Unlock exclusive access to the story of India's general elections, only on the HT App. Download Now!

Heatwaves around March, when the winter staple nears maturing, are becoming frequent in the world’s second-largest grower, denting quality and output. In 2022, scorching weather restricted India’s wheat production to about 100 million tonnes against domestic consumption requirements of 103.6 million tonnes, sparking an entrenched bout of inflation.

“Our survey shows that in both Punjab and Haryana, 80% of the wheat area this year has been sown with climate-resilient and bio-fortified varieties,” said Gyanendra Singh, the director of the Indian Institute of Wheat and Barley Research (IIBR). This year, the country’s wheat crop in all major states is in a robust condition, he said, adding that a cold wave sweeping parts of the north India will help to drive up yields.

Madhya Pradesh, Punjab, Haryana, Uttar Pradesh and Rajasthan are the country’s main producer states.

Farmers have sown about 33.1 million hectares under wheat this season, 10% higher than the normal area of 30.7 million hectares, according to latest official data released on Monday. “We expect a record output of 114 million tonnes,” an official said, requesting anonymity.

The government’s estimate of wheat output from the 2022-23 winter season stood at a record 112 million tonnes.

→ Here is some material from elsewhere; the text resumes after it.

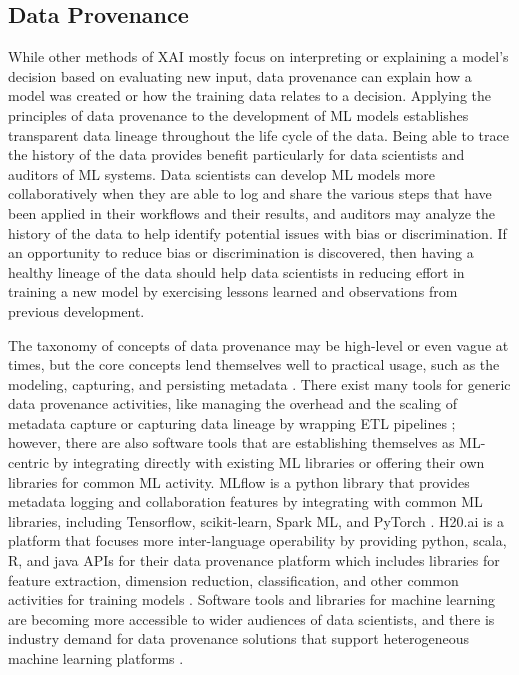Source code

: \subsection{Data Provenance}

While other methods of XAI mostly focus on interpreting or explaining a model's decision based on evaluating new input, data provenance can explain how a model was created or how the training data relates to a decision.  Applying the principles of data provenance to the development of ML models establishes transparent data lineage throughout the life cycle of the data.  Being able to trace the history of the data provides benefit particularly for data scientists and auditors of ML systems.  Data scientists can develop ML models more collaboratively when they are able to log and share the various steps that have been applied in their workflows and their results, and auditors may analyze the history of the data to help identify potential issues with bias or discrimination.  If an opportunity to reduce bias or discrimination is discovered, then having a healthy lineage of the data should help data scientists in reducing effort in training a new model by exercising lessons learned and observations from previous development.

The taxonomy of concepts of data provenance may be high-level or even vague at times, but the core concepts lend themselves well to practical usage, such as the modeling, capturing, and persisting metadata \cite{Simmhan:2005:SDP:1084805.1084812}.  There exist many tools for generic data provenance activities, like managing the overhead and the scaling of metadata capture \cite{Simmhan2005ASO} or capturing data lineage by wrapping ETL pipelines \cite{Interlandi2017}; however, there are also software tools that are establishing themselves as ML-centric by integrating directly with existing ML libraries or offering their own libraries for common ML activity.  MLflow is a python library that provides metadata logging and collaboration features by integrating with common ML libraries, including Tensorflow, scikit-learn, Spark ML, and PyTorch \cite{Zaharia2018}.  H20.ai is a platform that focuses more inter-language operability by providing python, scala, R, and java APIs for their data provenance platform which includes libraries for feature extraction, dimension reduction, classification, and other common activities for training models \cite{H20.ai}.  Software tools and libraries for machine learning are becoming more accessible to wider audiences of data scientists, and there is industry demand for data provenance solutions that support heterogeneous machine learning platforms \cite{Schelter2017}.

A bumper harvest should have led to falling prices, substantial state stocks and loosening trade regulations.

Yet, the world’s second-largest wheat grower is battling high cereal inflation for at least 12 months -- normally a sign of shortages -- puzzling policymakers. Output couldn’t have been more than 102-103 million tonnes, private traders say.

A rapidly warming planet is upending the country’s food economy. It is altering how food is grown, sold and priced. According to a study, “Likely Impacts of the 2022 Heatwave on India’s Wheat Production” by the University of British Columbia investigator Balbir Singh, the 2022 heatwave reduced India’s wheat yield by 4.5% “compared to a year with normal weather, denoted by long-term median of 1992–2021 climate”.

Extreme weather events, such as unseasonal rains and hailstorm, too, have become frequent. Hailstorms struck the winter staple crucial for the country’s food security in February 2023, denting yields. Cereal prices have been elevated for two straight years now, mainly due to the impacts of adverse weather conditions linked to climate change.

“We hope these varieties can withstand heatwave. We are praying there will be no adverse weather at all this year,” said Surjit Singh, a farmer from Punjab’s Mansa.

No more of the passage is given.